Updated at 4:15 p.m. Wednesday.
BROOKINGS – The state is reporting 392 new COVID-19 cases and no new deaths in South Dakota Wednesday.
Eight of the new cases are in Brookings County.
Brookings County cases have risen to 779 total positive cases (eight new Wednesday): 685 of those people have recovered (19 new), with 92 active cases (down by 11) and two deaths. A total of 4,781 people (17 new) have tested negative in Brookings County as of Wednesday, and 13 people in the county have been hospitalized at some point, the state reported.
Brookings County remains in the “substantial” community spread category.
The number of South Dakotans who have tested positive for COVID-19 rose to 22,389 (392 new) as of midday Wednesday, according to the South Dakota Department of Health.
Of the statewide cases, 3,658 are classified as active (down by 26 from Tuesday). As of Wednesday, 18,508 people have recovered (418 new), 1,549 people have been hospitalized at some point (38 new), 212 people are currently hospitalized (up by one), and 223 people have died (no change).
Current hospitalizations may include out-of-state cases, and total hospitalizations only include South Dakota residents.
The SDDOH website reports 168,380 people have tested negative (1,231 new) in South Dakota.
Increases in positive cases Wednesday included, but are not limited to, 11 in Beadle County, 17 in Brown, 12 in Codington, 10 in Lawrence, 23 in Lincoln, 12 in Meade, 84 in Minnehaha, 40 in Pennington and 15 in Yankton.
The counties with the highest total case counts are Minnehaha (6,816), Pennington (2,405), Lincoln (1,408), Brown (1,240) and Codington (894).
According to the South Dakota State University COVID-19 dashboard, as of noon Wednesday, 15 students and one faculty/staff were self-reporting current (active) positive tests. A total of 92 faculty, staff and students were quarantined and isolated as of Wednesday, with 10 of those in campus facilities.
The Brookings School District COVID-19 dashboard reports that the district has eight active cases, as of Wednesday afternoon: four from Brookings High School, two from Camelot Intermediate School, one from Dakota Prairie Elementary and one from Medary Elementary.
The state Department of Health generally does not identify the specific communities within a county where cases are located, or a business, event or setting that may be the source of a surge to protect patient confidentiality.

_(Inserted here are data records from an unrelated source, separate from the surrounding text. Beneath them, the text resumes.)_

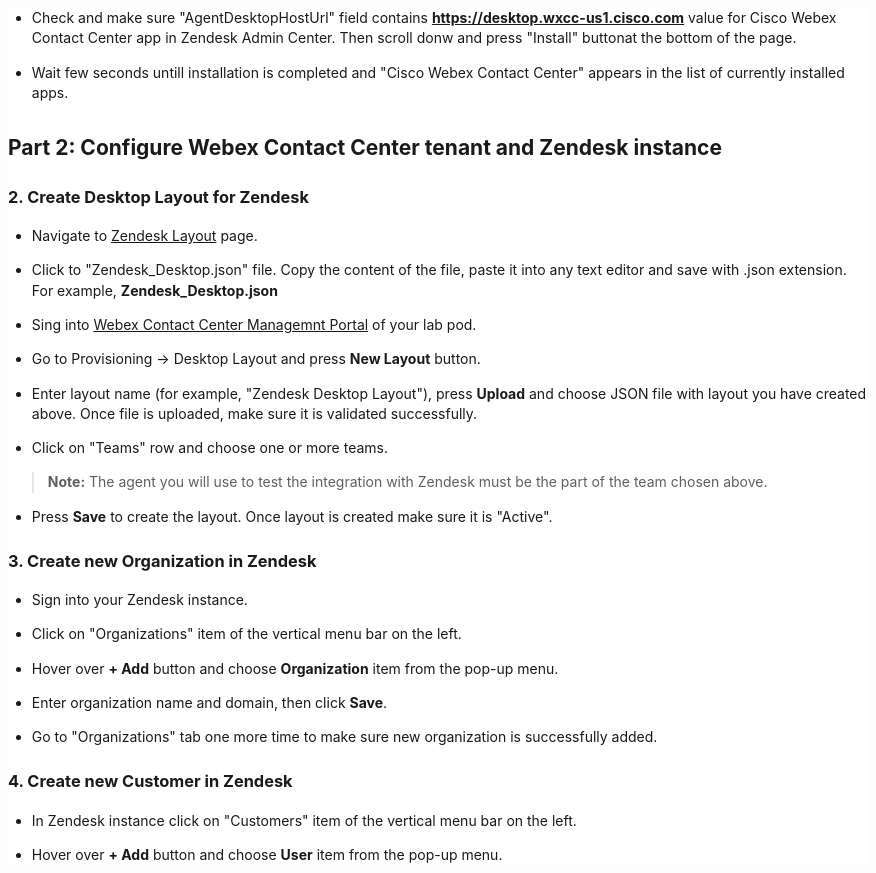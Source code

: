 - Check and make sure "AgentDesktopHostUrl" field contains **https://desktop.wxcc-us1.cisco.com** value for Cisco Webex Contact Center app in Zendesk Admin Center. Then scroll donw and press "Install" buttonat the bottom of the page.

- Wait few seconds untill installation is completed and "Cisco Webex Contact Center" appears in the list of currently installed apps.


## Part 2: Configure Webex Contact Center tenant and Zendesk instance

<iframe width="1024" height="576" src="https://www.youtube-nocookie.com/embed/OJp6-lKnDX4?rel=0" title="CRM Integration Lab: Configure Webex Contact Center tenant and Zendesk instance" frameborder="0" allow="accelerometer; autoplay; clipboard-write; encrypted-media; gyroscope; picture-in-picture" allowfullscreen></iframe>


### 2. Create Desktop Layout for Zendesk

- Navigate to [Zendesk Layout](https://github.com/CiscoDevNet/webex-contact-center-widget-starter/tree/master/Examples/Layouts/Zendesk) page.

- Click to "Zendesk_Desktop.json" file. Copy the content of the file, paste it into any text editor and save with .json extension. For example, **Zendesk_Desktop.json**

- Sing into [Webex Contact Center Managemnt Portal](https://portal.wxcc-us1.cisco.com/) of your lab pod.

- Go to Provisioning -> Desktop Layout and press **New Layout** button.

- Enter layout name (for example, "Zendesk Desktop Layout"), press **Upload** and choose JSON file with layout you have created above. Once file is uploaded, make sure it is validated successfully.

- Click on "Teams" row and choose one or more teams.

> **Note:** The agent you will use to test the integration with Zendesk must be the part of the team chosen above.

- Press **Save** to create the layout. Once layout is created make sure it is "Active".


### 3. Create new Organization in Zendesk

- Sign into your Zendesk instance.

- Click on "Organizations" item of the vertical menu bar on the left.

- Hover over **+ Add** button and choose **Organization** item from the pop-up menu.

- Enter organization name and domain, then click **Save**.

- Go to "Organizations" tab one more time to make sure new organization is successfully added.


### 4. Create new Customer in Zendesk

- In Zendesk instance click on "Customers" item of the vertical menu bar on the left.

- Hover over **+ Add** button and choose **User** item from the pop-up menu.

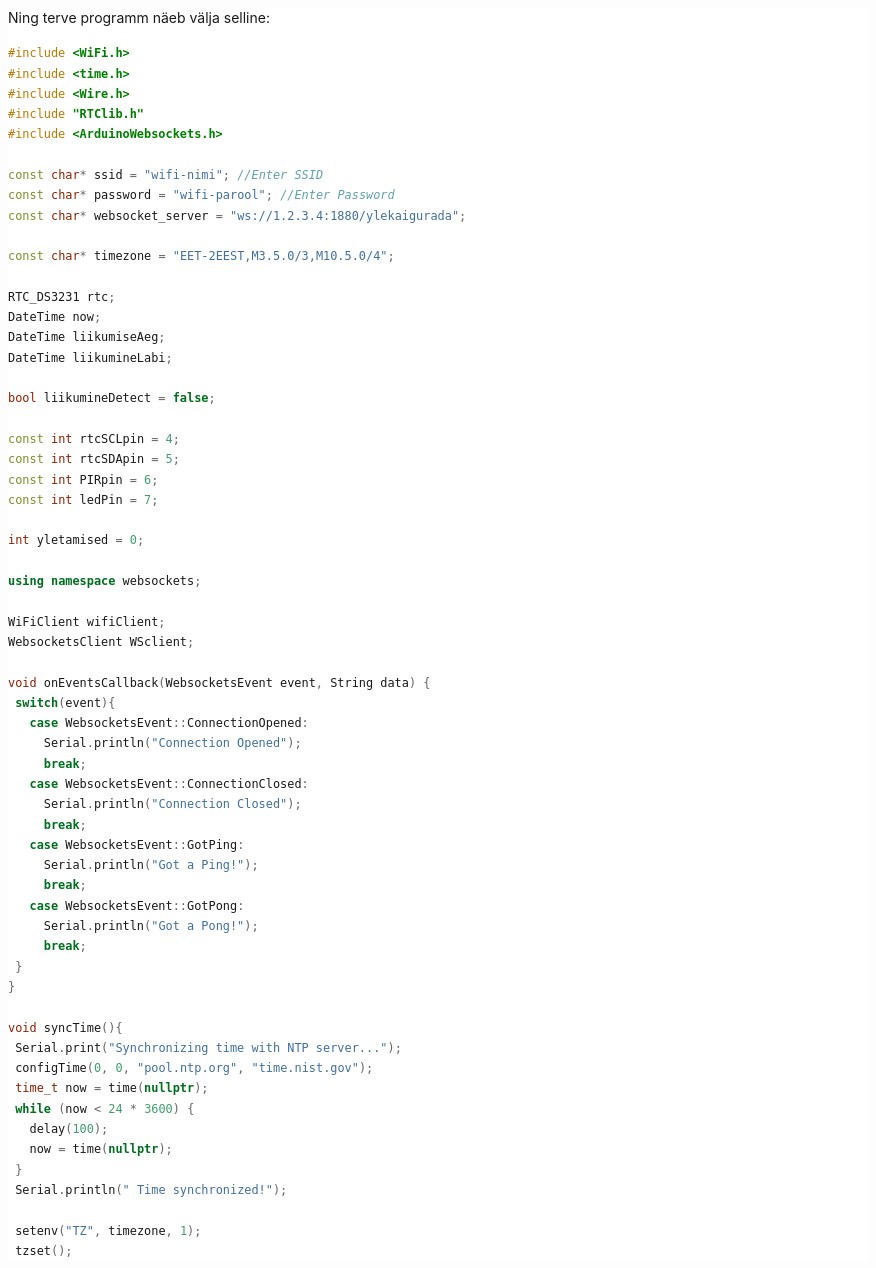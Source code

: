 Ning terve programm näeb välja selline:

```cpp
#include <WiFi.h>
#include <time.h>
#include <Wire.h>
#include "RTClib.h"
#include <ArduinoWebsockets.h>

const char* ssid = "wifi-nimi"; //Enter SSID
const char* password = "wifi-parool"; //Enter Password
const char* websocket_server = "ws://1.2.3.4:1880/ylekaigurada";

const char* timezone = "EET-2EEST,M3.5.0/3,M10.5.0/4";

RTC_DS3231 rtc;
DateTime now;
DateTime liikumiseAeg;
DateTime liikumineLabi;

bool liikumineDetect = false;

const int rtcSCLpin = 4;
const int rtcSDApin = 5;
const int PIRpin = 6;
const int ledPin = 7;

int yletamised = 0;

using namespace websockets;

WiFiClient wifiClient;
WebsocketsClient WSclient;

void onEventsCallback(WebsocketsEvent event, String data) {
 switch(event){
   case WebsocketsEvent::ConnectionOpened:
     Serial.println("Connection Opened");
     break;
   case WebsocketsEvent::ConnectionClosed:
     Serial.println("Connection Closed");
     break;
   case WebsocketsEvent::GotPing:
     Serial.println("Got a Ping!");
     break;
   case WebsocketsEvent::GotPong:
     Serial.println("Got a Pong!");
     break;
 }
}

void syncTime(){
 Serial.print("Synchronizing time with NTP server...");
 configTime(0, 0, "pool.ntp.org", "time.nist.gov");
 time_t now = time(nullptr);
 while (now < 24 * 3600) {
   delay(100);
   now = time(nullptr);
 }
 Serial.println(" Time synchronized!");

 setenv("TZ", timezone, 1);
 tzset();

```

Only a few exceptions are made, such as clusters when there are 40 or more cases identified in a single workplace/setting. The DOH will also issue a public health notice when an employee or patron of a business/event is unable to identify persons they were in close contact with (15 or more minutes within 6 feet or less) while able to transmit the virus.
The actual number of infections in the state is thought to be far higher because many people have not been tested and studies suggest people can be infected without feeling sick.
The figures released by the state Department of Health do not include individuals who are asymptomatic or have symptoms of the coronavirus but are not being tested.
For most people, the coronavirus causes mild or moderate symptoms, such as fever and cough that clear up in two to three weeks. For some, especially older adults and people with existing health problems, it can cause more severe illness, including pneumonia, and death.